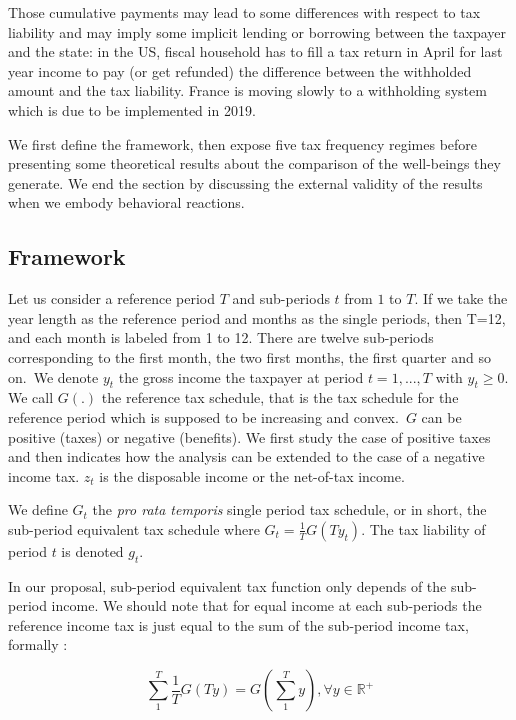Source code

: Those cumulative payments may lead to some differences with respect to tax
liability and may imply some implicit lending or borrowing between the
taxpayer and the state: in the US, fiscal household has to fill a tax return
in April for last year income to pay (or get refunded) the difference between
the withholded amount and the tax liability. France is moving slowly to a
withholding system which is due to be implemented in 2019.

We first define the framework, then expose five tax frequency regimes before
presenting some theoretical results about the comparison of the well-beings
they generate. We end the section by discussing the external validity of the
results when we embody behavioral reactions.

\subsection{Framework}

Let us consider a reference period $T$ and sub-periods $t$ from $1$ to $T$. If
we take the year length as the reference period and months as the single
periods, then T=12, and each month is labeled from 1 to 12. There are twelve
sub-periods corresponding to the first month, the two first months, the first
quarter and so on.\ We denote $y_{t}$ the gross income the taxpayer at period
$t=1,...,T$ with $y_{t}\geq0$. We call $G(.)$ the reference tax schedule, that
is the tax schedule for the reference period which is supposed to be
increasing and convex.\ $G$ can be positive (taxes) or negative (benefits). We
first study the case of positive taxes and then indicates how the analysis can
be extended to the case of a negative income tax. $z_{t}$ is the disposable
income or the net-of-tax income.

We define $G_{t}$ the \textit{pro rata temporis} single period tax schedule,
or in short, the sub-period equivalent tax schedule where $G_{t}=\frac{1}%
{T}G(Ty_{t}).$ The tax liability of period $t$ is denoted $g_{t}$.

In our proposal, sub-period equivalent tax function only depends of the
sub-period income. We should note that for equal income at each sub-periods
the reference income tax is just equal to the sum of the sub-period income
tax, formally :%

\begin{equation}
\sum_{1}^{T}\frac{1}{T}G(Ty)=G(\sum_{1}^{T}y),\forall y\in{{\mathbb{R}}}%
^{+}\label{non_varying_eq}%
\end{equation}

★ ★ ★

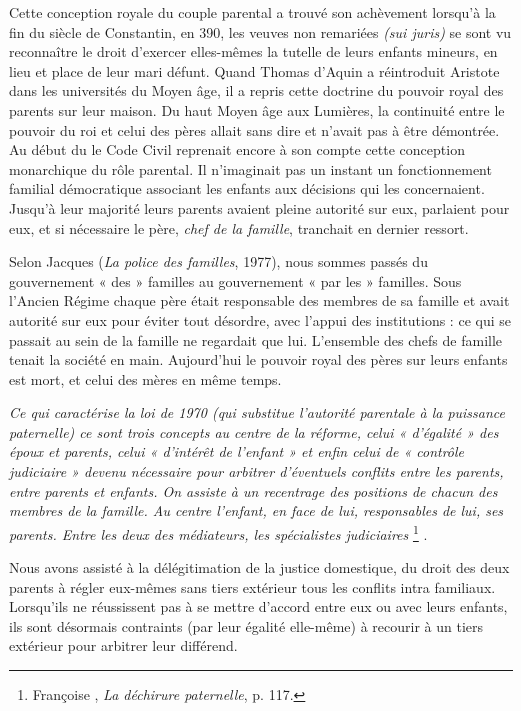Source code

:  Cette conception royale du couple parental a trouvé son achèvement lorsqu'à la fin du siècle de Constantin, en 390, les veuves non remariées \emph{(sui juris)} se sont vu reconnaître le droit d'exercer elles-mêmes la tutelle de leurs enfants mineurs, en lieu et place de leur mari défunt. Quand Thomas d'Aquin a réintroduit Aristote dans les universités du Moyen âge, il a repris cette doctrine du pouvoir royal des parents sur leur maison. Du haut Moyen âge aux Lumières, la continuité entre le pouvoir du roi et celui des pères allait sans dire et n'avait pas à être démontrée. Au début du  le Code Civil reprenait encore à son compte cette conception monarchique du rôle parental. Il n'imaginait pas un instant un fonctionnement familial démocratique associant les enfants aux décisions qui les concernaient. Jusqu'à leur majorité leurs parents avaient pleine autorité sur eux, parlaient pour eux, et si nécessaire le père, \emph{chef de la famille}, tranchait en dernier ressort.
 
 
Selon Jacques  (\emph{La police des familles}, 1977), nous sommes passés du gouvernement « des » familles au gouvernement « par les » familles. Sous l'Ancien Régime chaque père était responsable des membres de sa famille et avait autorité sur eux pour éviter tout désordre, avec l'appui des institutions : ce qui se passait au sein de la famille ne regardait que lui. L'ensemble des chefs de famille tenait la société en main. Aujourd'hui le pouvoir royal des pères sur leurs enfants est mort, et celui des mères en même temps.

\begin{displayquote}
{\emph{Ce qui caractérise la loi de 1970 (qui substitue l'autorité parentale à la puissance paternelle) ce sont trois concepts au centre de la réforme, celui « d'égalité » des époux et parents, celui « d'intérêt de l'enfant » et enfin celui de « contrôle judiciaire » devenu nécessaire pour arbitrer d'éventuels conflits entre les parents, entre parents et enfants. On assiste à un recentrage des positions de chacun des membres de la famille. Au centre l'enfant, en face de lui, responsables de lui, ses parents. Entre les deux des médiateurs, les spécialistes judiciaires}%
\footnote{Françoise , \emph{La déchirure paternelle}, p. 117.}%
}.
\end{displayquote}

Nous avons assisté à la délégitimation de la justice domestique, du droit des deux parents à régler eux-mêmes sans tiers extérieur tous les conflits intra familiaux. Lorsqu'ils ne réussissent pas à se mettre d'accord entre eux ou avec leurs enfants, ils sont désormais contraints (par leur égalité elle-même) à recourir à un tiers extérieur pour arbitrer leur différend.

★ ★ ★

» WHAT THE TASK REQUIRES: In the listing above, find each line with the word "equal" and copy it.

» WRITTEN SOLUTION:
sub-period income. We should note that for equal income at each sub-periods
the reference income tax is just equal to the sum of the sub-period income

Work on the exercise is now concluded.